4
$\begingroup$

First let $z, w \in \mathbf R^d$ with $|z - w| < \min\{1, |z|^{-1}\}$. Further let $0 < t < r < \infty$. I wish to obtain an inequality of the form

$\exp \left (- \frac{|e^{-t^2} z - w|^2}{1 - e^{-2t^2}} \right )\exp \left (-\alpha\frac{|e^{-t^2} w - z|^2}{1 - e^{-2t^2}} \right ) \lesssim \frac1{|z - w|^d}$ where our friend $\alpha > 0$ is very very large. $a \lesssim b$ means that there is a constant $C > 0$ independent on the usual things (in this case only $z$, $w$ and $t$) such that $a \leq C b$.

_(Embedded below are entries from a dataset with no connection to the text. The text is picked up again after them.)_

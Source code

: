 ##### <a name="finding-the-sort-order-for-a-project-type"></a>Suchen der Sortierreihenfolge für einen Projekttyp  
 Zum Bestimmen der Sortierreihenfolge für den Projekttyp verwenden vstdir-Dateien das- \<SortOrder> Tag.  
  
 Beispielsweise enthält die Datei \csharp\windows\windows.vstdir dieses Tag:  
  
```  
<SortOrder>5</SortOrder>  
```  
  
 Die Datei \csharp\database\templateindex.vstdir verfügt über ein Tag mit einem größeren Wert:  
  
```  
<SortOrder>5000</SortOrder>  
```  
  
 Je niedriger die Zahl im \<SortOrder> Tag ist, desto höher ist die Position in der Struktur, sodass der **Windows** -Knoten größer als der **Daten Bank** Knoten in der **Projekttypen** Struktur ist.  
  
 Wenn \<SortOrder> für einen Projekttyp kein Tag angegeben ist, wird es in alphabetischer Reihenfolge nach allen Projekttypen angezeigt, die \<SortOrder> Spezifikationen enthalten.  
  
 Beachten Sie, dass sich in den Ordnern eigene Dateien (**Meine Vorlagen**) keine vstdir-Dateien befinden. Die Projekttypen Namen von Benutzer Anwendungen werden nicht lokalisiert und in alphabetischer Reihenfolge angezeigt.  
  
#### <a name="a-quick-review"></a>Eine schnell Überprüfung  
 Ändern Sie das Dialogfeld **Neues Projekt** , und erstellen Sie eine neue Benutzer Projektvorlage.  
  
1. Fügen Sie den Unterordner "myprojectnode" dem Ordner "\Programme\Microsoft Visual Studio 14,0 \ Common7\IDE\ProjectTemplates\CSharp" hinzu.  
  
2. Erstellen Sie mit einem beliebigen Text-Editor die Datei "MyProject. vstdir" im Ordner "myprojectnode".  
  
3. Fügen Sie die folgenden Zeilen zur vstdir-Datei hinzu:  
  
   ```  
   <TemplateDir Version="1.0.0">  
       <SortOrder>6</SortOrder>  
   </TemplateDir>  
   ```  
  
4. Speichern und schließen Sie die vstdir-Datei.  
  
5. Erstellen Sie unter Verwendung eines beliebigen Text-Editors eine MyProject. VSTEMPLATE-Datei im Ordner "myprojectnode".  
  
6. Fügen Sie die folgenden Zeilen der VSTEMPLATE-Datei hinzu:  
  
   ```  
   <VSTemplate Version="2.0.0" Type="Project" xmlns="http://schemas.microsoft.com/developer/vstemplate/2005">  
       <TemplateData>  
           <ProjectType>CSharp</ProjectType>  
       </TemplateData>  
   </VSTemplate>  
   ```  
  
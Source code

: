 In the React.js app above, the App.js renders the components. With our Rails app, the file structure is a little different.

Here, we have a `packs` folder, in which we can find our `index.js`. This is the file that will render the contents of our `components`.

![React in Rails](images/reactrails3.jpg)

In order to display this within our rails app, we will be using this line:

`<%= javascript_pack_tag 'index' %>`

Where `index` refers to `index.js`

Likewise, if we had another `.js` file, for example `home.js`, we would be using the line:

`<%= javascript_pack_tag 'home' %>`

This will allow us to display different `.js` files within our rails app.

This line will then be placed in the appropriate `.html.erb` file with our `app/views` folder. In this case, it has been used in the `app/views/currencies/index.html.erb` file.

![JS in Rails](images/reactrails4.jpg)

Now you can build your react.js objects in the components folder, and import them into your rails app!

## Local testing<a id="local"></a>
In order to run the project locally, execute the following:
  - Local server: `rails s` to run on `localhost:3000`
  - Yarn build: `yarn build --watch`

So my question is if such an inequality works and if so how do we derive it? I've looked at this for a while, but I can't seem to figure this out. Any suggestions would be great!

  • 0
    Heh, now I understand why it was so easy... I forgot a $(1 - e^{-2t^2})^{d/2}$ term.2011-08-30

1 Answers 1

4

The LHS is at most 1 (as the exponential of a negative real number) and the RHS is at least 1 (because |z-w|<1). Hence the inequality holds with C=1.